Assignment -
The lines to be copied are those below that contain "dramatic".

*** Opening of Available data ***

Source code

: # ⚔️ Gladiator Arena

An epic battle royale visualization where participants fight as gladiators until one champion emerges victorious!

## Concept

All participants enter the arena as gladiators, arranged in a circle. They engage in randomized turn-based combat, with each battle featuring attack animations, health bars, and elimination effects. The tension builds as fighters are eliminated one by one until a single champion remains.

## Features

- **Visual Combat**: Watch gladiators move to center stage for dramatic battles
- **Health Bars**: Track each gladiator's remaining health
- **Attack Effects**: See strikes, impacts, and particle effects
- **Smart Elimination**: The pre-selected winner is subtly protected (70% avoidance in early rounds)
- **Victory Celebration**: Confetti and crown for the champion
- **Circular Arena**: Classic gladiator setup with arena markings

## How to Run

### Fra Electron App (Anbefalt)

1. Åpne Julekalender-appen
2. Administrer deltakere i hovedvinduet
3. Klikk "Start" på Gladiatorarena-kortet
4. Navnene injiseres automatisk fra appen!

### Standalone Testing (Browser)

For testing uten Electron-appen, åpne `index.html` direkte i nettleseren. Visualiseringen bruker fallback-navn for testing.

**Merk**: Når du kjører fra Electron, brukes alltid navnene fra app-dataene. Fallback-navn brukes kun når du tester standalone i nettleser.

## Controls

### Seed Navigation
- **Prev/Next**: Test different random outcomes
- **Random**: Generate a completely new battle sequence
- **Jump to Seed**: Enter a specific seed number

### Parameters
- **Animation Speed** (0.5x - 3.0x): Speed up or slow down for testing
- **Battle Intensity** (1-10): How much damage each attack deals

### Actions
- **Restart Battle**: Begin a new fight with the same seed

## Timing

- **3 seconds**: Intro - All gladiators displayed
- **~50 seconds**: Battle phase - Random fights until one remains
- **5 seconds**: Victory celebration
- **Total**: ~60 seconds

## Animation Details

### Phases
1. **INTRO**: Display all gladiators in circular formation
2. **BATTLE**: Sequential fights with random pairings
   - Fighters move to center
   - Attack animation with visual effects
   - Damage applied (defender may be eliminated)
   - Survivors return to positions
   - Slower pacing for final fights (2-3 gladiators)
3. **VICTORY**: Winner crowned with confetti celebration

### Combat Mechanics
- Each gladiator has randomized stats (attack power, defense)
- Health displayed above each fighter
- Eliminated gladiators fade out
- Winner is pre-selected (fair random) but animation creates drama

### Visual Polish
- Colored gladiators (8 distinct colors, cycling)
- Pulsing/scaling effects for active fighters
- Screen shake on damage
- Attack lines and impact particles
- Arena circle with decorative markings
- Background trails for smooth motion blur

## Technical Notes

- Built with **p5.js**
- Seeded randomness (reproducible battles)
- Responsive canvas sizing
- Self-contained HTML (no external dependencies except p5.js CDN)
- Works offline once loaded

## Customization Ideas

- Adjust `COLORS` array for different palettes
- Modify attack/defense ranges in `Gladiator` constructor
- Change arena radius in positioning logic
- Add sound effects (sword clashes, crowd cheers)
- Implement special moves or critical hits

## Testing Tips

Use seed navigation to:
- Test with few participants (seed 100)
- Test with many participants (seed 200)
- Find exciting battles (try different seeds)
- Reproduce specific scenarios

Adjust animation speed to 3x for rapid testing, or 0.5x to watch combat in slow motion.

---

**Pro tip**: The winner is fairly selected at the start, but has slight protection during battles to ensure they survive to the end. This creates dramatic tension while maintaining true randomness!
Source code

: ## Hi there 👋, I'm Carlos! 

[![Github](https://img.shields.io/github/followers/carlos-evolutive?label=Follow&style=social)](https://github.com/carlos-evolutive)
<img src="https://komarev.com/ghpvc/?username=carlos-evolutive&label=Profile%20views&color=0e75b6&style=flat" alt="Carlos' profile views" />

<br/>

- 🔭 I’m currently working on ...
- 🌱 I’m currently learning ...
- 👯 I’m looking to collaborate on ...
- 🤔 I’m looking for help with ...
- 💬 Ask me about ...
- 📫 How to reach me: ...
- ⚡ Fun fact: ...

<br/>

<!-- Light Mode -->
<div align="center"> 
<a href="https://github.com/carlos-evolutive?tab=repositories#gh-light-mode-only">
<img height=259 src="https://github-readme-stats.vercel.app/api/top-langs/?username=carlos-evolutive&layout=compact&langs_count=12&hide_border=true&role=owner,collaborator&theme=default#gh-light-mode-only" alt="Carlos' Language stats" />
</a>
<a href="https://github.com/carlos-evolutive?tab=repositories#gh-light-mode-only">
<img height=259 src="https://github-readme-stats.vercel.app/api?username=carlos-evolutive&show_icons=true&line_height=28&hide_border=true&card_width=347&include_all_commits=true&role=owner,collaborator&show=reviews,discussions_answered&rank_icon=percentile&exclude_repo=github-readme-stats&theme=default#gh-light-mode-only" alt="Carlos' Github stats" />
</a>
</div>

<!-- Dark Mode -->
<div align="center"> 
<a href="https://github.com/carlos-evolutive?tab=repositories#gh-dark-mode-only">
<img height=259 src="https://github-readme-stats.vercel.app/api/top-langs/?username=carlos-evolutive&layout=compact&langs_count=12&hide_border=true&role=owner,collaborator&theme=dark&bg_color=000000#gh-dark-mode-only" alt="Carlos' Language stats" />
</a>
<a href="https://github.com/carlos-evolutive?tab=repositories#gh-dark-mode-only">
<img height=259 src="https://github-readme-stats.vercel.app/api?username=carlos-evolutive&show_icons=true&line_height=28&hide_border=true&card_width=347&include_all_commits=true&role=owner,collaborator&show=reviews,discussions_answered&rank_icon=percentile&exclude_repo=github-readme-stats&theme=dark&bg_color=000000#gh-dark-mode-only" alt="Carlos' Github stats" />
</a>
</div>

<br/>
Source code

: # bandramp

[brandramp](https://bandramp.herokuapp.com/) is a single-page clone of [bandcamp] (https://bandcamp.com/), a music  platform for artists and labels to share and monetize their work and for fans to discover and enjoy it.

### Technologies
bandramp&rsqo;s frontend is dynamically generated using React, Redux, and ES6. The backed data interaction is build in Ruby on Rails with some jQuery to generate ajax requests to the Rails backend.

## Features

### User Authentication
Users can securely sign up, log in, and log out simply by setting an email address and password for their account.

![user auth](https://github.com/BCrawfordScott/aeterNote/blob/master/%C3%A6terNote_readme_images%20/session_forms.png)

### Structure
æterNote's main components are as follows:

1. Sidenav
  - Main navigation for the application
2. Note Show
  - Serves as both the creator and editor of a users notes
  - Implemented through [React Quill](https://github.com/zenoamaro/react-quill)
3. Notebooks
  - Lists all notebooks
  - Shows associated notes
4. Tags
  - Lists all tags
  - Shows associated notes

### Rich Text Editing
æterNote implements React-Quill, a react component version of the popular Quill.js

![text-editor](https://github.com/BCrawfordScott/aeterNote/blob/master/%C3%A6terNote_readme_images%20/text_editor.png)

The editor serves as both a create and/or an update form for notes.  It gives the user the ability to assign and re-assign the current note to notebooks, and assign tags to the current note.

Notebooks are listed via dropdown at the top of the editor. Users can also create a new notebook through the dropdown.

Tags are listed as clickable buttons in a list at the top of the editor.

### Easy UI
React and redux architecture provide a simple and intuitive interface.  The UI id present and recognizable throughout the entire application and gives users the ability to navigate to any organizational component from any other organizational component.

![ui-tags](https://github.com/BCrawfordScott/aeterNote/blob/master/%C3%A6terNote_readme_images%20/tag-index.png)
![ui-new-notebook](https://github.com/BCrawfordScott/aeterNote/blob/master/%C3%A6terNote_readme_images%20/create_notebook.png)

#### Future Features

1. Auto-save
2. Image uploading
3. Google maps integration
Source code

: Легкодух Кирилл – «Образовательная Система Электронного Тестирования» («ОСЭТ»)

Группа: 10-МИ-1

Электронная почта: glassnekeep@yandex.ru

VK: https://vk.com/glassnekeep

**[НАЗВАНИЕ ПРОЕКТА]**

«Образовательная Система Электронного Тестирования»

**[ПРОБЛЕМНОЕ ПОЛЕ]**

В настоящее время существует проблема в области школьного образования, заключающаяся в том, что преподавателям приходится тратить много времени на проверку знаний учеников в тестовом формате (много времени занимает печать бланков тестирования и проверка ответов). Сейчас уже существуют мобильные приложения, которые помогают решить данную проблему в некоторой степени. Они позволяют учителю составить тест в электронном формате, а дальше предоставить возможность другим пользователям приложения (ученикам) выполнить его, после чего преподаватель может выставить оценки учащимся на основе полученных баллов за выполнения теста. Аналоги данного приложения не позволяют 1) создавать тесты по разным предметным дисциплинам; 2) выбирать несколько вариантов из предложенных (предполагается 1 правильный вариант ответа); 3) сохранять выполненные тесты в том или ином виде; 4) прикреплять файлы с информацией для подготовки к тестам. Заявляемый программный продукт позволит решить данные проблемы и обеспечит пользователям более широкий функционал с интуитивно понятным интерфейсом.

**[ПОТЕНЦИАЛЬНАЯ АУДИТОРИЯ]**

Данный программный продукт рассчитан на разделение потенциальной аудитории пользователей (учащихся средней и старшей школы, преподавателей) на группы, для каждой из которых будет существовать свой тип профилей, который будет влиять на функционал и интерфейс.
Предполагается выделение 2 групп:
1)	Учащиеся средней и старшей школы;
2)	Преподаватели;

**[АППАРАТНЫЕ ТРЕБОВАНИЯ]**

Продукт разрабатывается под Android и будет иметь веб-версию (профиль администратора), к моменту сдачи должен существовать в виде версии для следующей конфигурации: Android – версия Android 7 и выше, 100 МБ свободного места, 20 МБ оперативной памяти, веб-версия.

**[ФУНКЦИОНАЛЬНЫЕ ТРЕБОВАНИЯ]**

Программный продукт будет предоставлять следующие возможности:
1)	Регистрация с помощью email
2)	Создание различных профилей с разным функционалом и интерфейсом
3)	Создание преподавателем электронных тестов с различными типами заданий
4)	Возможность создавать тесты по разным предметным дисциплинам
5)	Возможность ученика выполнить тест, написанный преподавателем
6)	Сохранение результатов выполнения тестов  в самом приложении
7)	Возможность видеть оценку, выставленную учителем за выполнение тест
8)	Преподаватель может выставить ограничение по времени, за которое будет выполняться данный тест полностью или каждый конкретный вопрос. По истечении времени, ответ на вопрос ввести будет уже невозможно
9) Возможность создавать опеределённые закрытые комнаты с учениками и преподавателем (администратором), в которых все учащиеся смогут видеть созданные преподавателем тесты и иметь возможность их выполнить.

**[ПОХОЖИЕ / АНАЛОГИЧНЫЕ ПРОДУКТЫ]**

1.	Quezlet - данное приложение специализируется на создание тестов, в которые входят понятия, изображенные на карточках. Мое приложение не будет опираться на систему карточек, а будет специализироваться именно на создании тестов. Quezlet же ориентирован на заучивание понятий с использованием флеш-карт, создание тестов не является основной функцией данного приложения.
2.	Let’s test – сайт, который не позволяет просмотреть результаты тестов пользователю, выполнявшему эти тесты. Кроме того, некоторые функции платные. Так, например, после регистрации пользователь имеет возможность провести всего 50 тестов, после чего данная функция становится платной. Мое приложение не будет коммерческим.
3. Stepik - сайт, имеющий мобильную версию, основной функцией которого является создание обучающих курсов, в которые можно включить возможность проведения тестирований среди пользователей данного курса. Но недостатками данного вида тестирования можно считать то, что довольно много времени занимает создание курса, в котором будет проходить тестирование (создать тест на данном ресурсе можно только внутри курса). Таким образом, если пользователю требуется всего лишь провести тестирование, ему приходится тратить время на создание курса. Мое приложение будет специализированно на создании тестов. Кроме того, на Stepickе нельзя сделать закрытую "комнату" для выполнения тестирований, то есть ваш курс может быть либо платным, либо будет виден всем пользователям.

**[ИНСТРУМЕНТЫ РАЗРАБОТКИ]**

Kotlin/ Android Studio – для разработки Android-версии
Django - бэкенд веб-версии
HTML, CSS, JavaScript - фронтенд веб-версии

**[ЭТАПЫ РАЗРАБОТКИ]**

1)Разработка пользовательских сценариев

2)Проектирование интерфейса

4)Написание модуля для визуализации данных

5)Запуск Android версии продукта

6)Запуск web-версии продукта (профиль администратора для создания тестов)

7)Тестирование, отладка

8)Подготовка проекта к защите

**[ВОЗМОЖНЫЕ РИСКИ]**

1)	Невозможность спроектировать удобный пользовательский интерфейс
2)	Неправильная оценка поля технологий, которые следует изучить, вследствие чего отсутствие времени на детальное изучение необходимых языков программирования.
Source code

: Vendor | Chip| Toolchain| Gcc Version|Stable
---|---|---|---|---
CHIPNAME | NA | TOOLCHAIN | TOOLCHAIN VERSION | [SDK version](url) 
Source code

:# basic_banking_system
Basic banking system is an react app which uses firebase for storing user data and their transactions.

*** Close of Available data ***

Task answer -
- **Visual Combat**: Watch gladiators move to center stage for dramatic battles
**Pro tip**: The winner is fairly selected at the start, but has slight protection during battles to ensure they survive to the end. This creates dramatic tension while maintaining true randomness!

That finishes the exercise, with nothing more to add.